§ TASK GOAL: The response should be an exact copy of the records, with the pictures removed.

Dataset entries
Segment Open
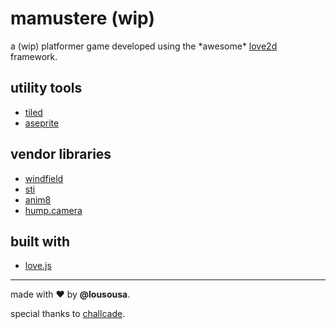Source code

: # mamustere (wip)

a (wip) platformer game developed using the \*awesome\* [love2d](https://love2d.org/) framework.

## utility tools

- [tiled](https://www.mapeditor.org/)
- [aseprite](https://www.aseprite.org/)

## vendor libraries

- [windfield](https://github.com/a327ex/windfield)
- [sti](https://github.com/karai17/Simple-Tiled-Implementation)
- [anim8](https://github.com/kikito/anim8)
- [hump.camera](https://github.com/vrld/hump)

## built with

- [love.js](https://github.com/Davidobot/love.js)

---

made with ❤️ by <b>@lousousa</b>.

special thanks to [challcade](https://www.youtube.com/c/Challacade).
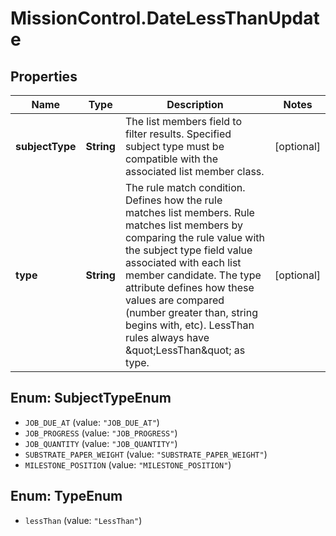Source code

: # MissionControl.DateLessThanUpdate

## Properties
Name | Type | Description | Notes
------------ | ------------- | ------------- | -------------
**subjectType** | **String** | The list members field to filter results. Specified subject type must be compatible with the associated list member class. | [optional] 
**type** | **String** | The rule match condition. Defines how the rule matches list members. Rule matches list members by comparing the rule value with the subject type field value associated with each list member candidate. The type attribute defines how these values are compared (number greater than, string begins with, etc). LessThan rules always have \&quot;LessThan\&quot; as type. | [optional] 

<a name="SubjectTypeEnum"></a>
## Enum: SubjectTypeEnum

* `JOB_DUE_AT` (value: `"JOB_DUE_AT"`)
* `JOB_PROGRESS` (value: `"JOB_PROGRESS"`)
* `JOB_QUANTITY` (value: `"JOB_QUANTITY"`)
* `SUBSTRATE_PAPER_WEIGHT` (value: `"SUBSTRATE_PAPER_WEIGHT"`)
* `MILESTONE_POSITION` (value: `"MILESTONE_POSITION"`)


<a name="TypeEnum"></a>
## Enum: TypeEnum

* `lessThan` (value: `"LessThan"`)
Segment Closed
§ EXERCISE RESPONSE:
Source code

: # mamustere (wip)

a (wip) platformer game developed using the \*awesome\* [love2d](https://love2d.org/) framework.

## utility tools

- [tiled](https://www.mapeditor.org/)
- [aseprite](https://www.aseprite.org/)

## vendor libraries

- [windfield](https://github.com/a327ex/windfield)
- [sti](https://github.com/karai17/Simple-Tiled-Implementation)
- [anim8](https://github.com/kikito/anim8)
- [hump.camera](https://github.com/vrld/hump)

## built with

- [love.js](https://github.com/Davidobot/love.js)

---

made with ❤️ by <b>@lousousa</b>.

special thanks to [challcade](https://www.youtube.com/c/Challacade).
Source code

: # MissionControl.DateLessThanUpdate

## Properties
Name | Type | Description | Notes
------------ | ------------- | ------------- | -------------
**subjectType** | **String** | The list members field to filter results. Specified subject type must be compatible with the associated list member class. | [optional] 
**type** | **String** | The rule match condition. Defines how the rule matches list members. Rule matches list members by comparing the rule value with the subject type field value associated with each list member candidate. The type attribute defines how these values are compared (number greater than, string begins with, etc). LessThan rules always have \&quot;LessThan\&quot; as type. | [optional] 

<a name="SubjectTypeEnum"></a>
## Enum: SubjectTypeEnum

* `JOB_DUE_AT` (value: `"JOB_DUE_AT"`)
* `JOB_PROGRESS` (value: `"JOB_PROGRESS"`)
* `JOB_QUANTITY` (value: `"JOB_QUANTITY"`)
* `SUBSTRATE_PAPER_WEIGHT` (value: `"SUBSTRATE_PAPER_WEIGHT"`)
* `MILESTONE_POSITION` (value: `"MILESTONE_POSITION"`)


<a name="TypeEnum"></a>
## Enum: TypeEnum

* `lessThan` (value: `"LessThan"`)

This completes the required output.